BEGIN

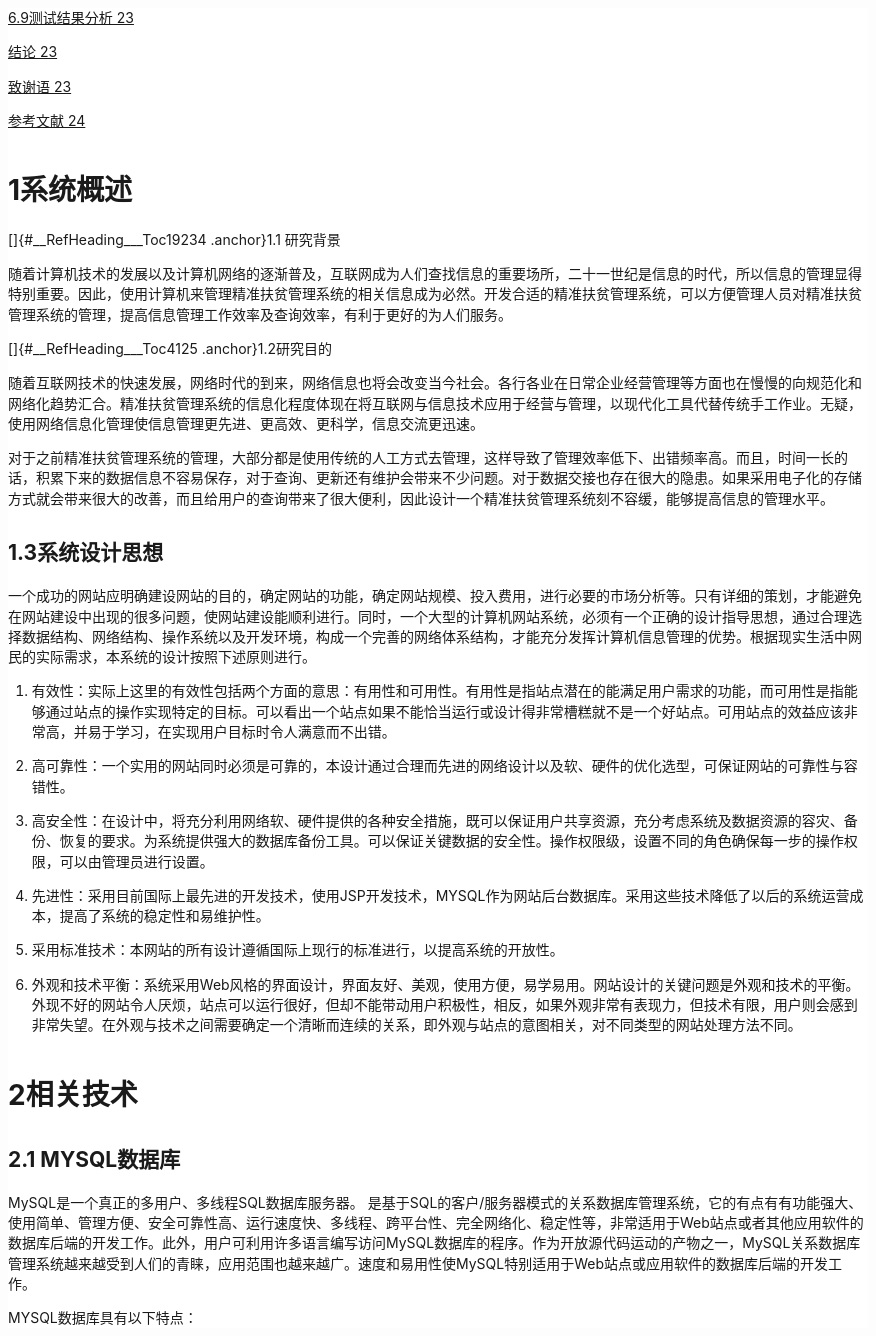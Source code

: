 [6.9测试结果分析 23](#测试结果分析)

[结论 23](#结论)

[致谢语 23](#致谢语)

[参考文献 24](#参考文献)

# 

# 1系统概述

[]{#__RefHeading___Toc19234 .anchor}1.1 研究背景

随着计算机技术的发展以及计算机网络的逐渐普及，互联网成为人们查找信息的重要场所，二十一世纪是信息的时代，所以信息的管理显得特别重要。因此，使用计算机来管理精准扶贫管理系统的相关信息成为必然。开发合适的精准扶贫管理系统，可以方便管理人员对精准扶贫管理系统的管理，提高信息管理工作效率及查询效率，有利于更好的为人们服务。

[]{#__RefHeading___Toc4125 .anchor}1.2研究目的

随着互联网技术的快速发展，网络时代的到来，网络信息也将会改变当今社会。各行各业在日常企业经营管理等方面也在慢慢的向规范化和网络化趋势汇合。精准扶贫管理系统的信息化程度体现在将互联网与信息技术应用于经营与管理，以现代化工具代替传统手工作业。无疑，使用网络信息化管理使信息管理更先进、更高效、更科学，信息交流更迅速。

对于之前精准扶贫管理系统的管理，大部分都是使用传统的人工方式去管理，这样导致了管理效率低下、出错频率高。而且，时间一长的话，积累下来的数据信息不容易保存，对于查询、更新还有维护会带来不少问题。对于数据交接也存在很大的隐患。如果采用电子化的存储方式就会带来很大的改善，而且给用户的查询带来了很大便利，因此设计一个精准扶贫管理系统刻不容缓，能够提高信息的管理水平。

## 1.3系统设计思想

一个成功的网站应明确建设网站的目的，确定网站的功能，确定网站规模、投入费用，进行必要的市场分析等。只有详细的策划，才能避免在网站建设中出现的很多问题，使网站建设能顺利进行。同时，一个大型的计算机网站系统，必须有一个正确的设计指导思想，通过合理选择数据结构、网络结构、操作系统以及开发环境，构成一个完善的网络体系结构，才能充分发挥计算机信息管理的优势。根据现实生活中网民的实际需求，本系统的设计按照下述原则进行。

1.  有效性：实际上这里的有效性包括两个方面的意思：有用性和可用性。有用性是指站点潜在的能满足用户需求的功能，而可用性是指能够通过站点的操作实现特定的目标。可以看出一个站点如果不能恰当运行或设计得非常槽糕就不是一个好站点。可用站点的效益应该非常高，并易于学习，在实现用户目标时令人满意而不出错。

2.  高可靠性：一个实用的网站同时必须是可靠的，本设计通过合理而先进的网络设计以及软、硬件的优化选型，可保证网站的可靠性与容错性。

3.  高安全性：在设计中，将充分利用网络软、硬件提供的各种安全措施，既可以保证用户共享资源，充分考虑系统及数据资源的容灾、备份、恢复的要求。为系统提供强大的数据库备份工具。可以保证关键数据的安全性。操作权限级，设置不同的角色确保每一步的操作权限，可以由管理员进行设置。

4.  先进性：采用目前国际上最先进的开发技术，使用JSP开发技术，MYSQL作为网站后台数据库。采用这些技术降低了以后的系统运营成本，提高了系统的稳定性和易维护性。

5.  采用标准技术：本网站的所有设计遵循国际上现行的标准进行，以提高系统的开放性。

6.  外观和技术平衡：系统采用Web风格的界面设计，界面友好、美观，使用方便，易学易用。网站设计的关键问题是外观和技术的平衡。外现不好的网站令人厌烦，站点可以运行很好，但却不能带动用户积极性，相反，如果外观非常有表现力，但技术有限，用户则会感到非常失望。在外观与技术之间需要确定一个清晰而连续的关系，即外观与站点的意图相关，对不同类型的网站处理方法不同。

# 2相关技术

## 2.1 MYSQL数据库

MySQL是一个真正的多用户、多线程SQL数据库服务器。
是基于SQL的客户/服务器模式的关系数据库管理系统，它的有点有有功能强大、使用简单、管理方便、安全可靠性高、运行速度快、多线程、跨平台性、完全网络化、稳定性等，非常适用于Web站点或者其他应用软件的数据库后端的开发工作。此外，用户可利用许多语言编写访问MySQL数据库的程序。作为开放源代码运动的产物之一，MySQL关系数据库管理系统越来越受到人们的青睐，应用范围也越来越广。速度和易用性使MySQL特别适用于Web站点或应用软件的数据库后端的开发工作。

MYSQL数据库具有以下特点：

END

BRIEF: Give the count of lines in the records that contain "anchor", and no other text.

WRITTEN ANSWER: 2